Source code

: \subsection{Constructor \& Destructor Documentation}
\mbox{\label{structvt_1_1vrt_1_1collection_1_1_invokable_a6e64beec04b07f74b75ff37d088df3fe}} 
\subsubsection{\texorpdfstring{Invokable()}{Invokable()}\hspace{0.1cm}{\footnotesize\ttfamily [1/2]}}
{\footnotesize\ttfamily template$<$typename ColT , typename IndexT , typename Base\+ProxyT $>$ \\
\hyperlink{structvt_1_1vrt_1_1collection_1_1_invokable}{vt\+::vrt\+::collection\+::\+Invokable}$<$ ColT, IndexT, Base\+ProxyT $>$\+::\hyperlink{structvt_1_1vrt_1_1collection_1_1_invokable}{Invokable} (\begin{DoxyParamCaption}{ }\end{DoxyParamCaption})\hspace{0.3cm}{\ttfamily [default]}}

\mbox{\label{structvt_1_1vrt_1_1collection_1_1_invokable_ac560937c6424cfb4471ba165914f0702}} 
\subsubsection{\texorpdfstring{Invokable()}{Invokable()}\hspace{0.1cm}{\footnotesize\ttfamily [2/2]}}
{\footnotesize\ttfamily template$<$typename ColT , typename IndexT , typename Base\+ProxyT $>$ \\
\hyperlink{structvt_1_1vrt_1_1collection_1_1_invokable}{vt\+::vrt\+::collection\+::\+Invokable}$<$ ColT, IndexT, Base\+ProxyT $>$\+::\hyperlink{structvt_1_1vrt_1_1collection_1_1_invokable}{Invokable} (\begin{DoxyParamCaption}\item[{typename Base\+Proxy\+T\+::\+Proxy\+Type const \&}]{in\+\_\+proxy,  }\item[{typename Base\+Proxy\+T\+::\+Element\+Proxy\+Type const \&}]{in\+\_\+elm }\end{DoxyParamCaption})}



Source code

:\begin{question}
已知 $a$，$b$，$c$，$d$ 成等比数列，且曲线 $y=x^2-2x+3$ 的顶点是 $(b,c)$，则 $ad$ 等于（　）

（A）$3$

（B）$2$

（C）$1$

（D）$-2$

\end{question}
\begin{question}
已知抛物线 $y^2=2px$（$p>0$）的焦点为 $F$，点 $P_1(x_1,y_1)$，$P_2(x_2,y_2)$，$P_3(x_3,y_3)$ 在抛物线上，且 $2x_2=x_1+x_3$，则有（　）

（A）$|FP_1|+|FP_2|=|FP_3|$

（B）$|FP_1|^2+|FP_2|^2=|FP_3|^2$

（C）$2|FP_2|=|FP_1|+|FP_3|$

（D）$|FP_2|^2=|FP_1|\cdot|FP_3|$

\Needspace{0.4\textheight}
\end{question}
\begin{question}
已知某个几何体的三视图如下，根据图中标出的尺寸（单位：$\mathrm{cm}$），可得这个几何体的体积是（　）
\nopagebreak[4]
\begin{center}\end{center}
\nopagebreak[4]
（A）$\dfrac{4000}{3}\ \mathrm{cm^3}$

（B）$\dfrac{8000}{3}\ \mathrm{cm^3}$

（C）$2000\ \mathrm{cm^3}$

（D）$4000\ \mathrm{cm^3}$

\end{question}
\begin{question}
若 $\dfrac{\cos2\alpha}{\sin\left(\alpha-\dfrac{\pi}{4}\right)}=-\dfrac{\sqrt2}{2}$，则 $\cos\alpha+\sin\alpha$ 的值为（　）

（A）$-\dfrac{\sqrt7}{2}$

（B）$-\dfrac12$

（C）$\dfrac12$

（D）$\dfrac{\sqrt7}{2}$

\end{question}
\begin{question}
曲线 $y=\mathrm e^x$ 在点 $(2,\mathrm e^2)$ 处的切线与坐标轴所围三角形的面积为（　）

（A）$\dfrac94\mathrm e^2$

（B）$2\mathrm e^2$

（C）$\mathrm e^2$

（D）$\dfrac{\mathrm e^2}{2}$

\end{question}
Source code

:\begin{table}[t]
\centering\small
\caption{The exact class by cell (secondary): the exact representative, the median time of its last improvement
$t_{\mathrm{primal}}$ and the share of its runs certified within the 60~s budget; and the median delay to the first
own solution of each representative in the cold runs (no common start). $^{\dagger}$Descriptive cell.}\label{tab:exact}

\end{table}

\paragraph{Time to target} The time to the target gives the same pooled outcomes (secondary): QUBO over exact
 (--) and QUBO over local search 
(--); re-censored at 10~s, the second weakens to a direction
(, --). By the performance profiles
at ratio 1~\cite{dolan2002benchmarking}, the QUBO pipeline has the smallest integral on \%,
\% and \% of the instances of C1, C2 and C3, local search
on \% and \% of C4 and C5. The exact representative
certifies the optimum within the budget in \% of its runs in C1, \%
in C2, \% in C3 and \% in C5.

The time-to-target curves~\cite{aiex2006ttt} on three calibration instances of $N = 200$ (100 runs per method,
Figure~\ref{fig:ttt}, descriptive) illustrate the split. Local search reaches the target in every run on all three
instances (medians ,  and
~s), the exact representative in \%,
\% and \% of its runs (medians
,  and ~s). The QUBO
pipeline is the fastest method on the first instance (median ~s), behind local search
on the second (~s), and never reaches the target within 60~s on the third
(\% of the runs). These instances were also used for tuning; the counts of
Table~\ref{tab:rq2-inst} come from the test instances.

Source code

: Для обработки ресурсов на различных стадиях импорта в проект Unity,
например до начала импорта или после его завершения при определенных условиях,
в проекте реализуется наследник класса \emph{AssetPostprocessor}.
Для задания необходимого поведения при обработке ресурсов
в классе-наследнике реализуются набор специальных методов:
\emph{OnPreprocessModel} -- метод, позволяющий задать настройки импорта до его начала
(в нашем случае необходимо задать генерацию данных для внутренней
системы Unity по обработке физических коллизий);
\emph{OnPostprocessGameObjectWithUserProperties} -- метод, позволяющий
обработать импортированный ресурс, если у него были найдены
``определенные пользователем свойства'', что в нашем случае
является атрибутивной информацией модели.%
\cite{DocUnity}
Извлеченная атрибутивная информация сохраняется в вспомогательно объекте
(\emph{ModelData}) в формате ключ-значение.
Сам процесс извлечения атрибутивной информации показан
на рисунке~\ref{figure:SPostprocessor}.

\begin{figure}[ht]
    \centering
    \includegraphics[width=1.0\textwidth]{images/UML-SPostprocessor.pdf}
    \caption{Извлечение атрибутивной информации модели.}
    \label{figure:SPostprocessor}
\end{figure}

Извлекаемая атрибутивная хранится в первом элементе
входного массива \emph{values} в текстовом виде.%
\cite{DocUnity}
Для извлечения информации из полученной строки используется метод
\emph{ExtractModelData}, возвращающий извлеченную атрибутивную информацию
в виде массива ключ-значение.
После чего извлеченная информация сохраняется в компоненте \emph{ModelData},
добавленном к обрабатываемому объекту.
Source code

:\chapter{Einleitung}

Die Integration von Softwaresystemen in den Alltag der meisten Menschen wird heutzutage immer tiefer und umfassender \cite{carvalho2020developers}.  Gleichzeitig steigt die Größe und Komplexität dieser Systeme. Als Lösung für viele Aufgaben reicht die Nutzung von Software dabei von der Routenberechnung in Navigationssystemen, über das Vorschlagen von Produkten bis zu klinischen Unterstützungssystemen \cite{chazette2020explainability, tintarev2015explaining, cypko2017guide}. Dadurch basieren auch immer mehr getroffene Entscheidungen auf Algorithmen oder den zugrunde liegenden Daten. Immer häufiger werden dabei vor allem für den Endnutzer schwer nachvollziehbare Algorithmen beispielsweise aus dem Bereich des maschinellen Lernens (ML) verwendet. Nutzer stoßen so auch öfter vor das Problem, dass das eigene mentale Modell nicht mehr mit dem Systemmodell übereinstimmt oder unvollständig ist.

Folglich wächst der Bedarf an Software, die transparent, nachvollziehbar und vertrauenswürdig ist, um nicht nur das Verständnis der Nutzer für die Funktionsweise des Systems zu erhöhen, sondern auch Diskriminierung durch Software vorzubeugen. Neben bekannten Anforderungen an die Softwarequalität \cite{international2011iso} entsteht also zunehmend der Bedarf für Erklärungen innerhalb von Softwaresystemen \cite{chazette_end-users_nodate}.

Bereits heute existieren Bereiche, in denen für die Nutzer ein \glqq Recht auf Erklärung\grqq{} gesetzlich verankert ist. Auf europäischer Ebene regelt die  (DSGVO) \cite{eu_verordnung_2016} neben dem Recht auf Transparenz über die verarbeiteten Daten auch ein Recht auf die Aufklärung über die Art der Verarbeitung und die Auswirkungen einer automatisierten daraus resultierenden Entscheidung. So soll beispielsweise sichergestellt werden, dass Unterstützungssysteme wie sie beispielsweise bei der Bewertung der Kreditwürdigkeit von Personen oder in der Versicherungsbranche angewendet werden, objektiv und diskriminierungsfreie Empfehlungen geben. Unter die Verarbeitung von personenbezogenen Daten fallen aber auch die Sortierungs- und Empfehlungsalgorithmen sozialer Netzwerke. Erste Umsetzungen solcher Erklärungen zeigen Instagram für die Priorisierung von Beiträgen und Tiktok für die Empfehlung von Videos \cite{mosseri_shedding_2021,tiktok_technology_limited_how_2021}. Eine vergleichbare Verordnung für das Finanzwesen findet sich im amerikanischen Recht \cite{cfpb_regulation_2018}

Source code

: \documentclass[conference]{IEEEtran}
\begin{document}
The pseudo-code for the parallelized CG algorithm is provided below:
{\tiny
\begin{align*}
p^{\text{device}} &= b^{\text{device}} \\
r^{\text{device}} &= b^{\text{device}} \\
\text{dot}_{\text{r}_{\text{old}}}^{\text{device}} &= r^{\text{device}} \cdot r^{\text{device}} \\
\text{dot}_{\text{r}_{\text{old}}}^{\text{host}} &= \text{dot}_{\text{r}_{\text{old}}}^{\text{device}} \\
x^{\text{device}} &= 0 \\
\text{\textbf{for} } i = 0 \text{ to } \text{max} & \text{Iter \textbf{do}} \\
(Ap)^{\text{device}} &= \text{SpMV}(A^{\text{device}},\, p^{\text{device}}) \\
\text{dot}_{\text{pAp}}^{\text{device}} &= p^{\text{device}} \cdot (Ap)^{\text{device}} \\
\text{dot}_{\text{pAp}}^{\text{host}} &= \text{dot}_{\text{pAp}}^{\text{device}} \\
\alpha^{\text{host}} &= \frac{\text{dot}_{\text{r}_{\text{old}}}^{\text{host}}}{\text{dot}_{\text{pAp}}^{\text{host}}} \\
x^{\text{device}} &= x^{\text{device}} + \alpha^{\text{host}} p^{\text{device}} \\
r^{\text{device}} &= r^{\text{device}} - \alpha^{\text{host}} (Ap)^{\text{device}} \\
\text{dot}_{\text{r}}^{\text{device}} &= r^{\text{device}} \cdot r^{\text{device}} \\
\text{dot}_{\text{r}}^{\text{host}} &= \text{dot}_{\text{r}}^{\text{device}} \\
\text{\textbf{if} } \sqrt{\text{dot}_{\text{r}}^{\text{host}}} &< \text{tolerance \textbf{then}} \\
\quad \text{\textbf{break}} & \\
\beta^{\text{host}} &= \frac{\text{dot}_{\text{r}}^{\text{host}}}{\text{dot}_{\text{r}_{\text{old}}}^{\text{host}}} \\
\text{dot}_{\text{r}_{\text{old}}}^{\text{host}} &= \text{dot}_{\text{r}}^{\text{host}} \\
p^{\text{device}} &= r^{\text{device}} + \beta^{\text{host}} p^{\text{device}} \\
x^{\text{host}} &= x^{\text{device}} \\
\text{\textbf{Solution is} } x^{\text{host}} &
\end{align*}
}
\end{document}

====================

Task directions: From the data above, return every line from the line that has "в проекте реализуется" up to and including the line that has "в формате ключ-значение.", exactly.

Result of the task:
в проекте реализуется наследник класса \emph{AssetPostprocessor}.
Для задания необходимого поведения при обработке ресурсов
в классе-наследнике реализуются набор специальных методов:
\emph{OnPreprocessModel} -- метод, позволяющий задать настройки импорта до его начала
(в нашем случае необходимо задать генерацию данных для внутренней
системы Unity по обработке физических коллизий);
\emph{OnPostprocessGameObjectWithUserProperties} -- метод, позволяющий
обработать импортированный ресурс, если у него были найдены
``определенные пользователем свойства'', что в нашем случае
является атрибутивной информацией модели.%
\cite{DocUnity}
Извлеченная атрибутивная информация сохраняется в вспомогательно объекте
(\emph{ModelData}) в формате ключ-значение.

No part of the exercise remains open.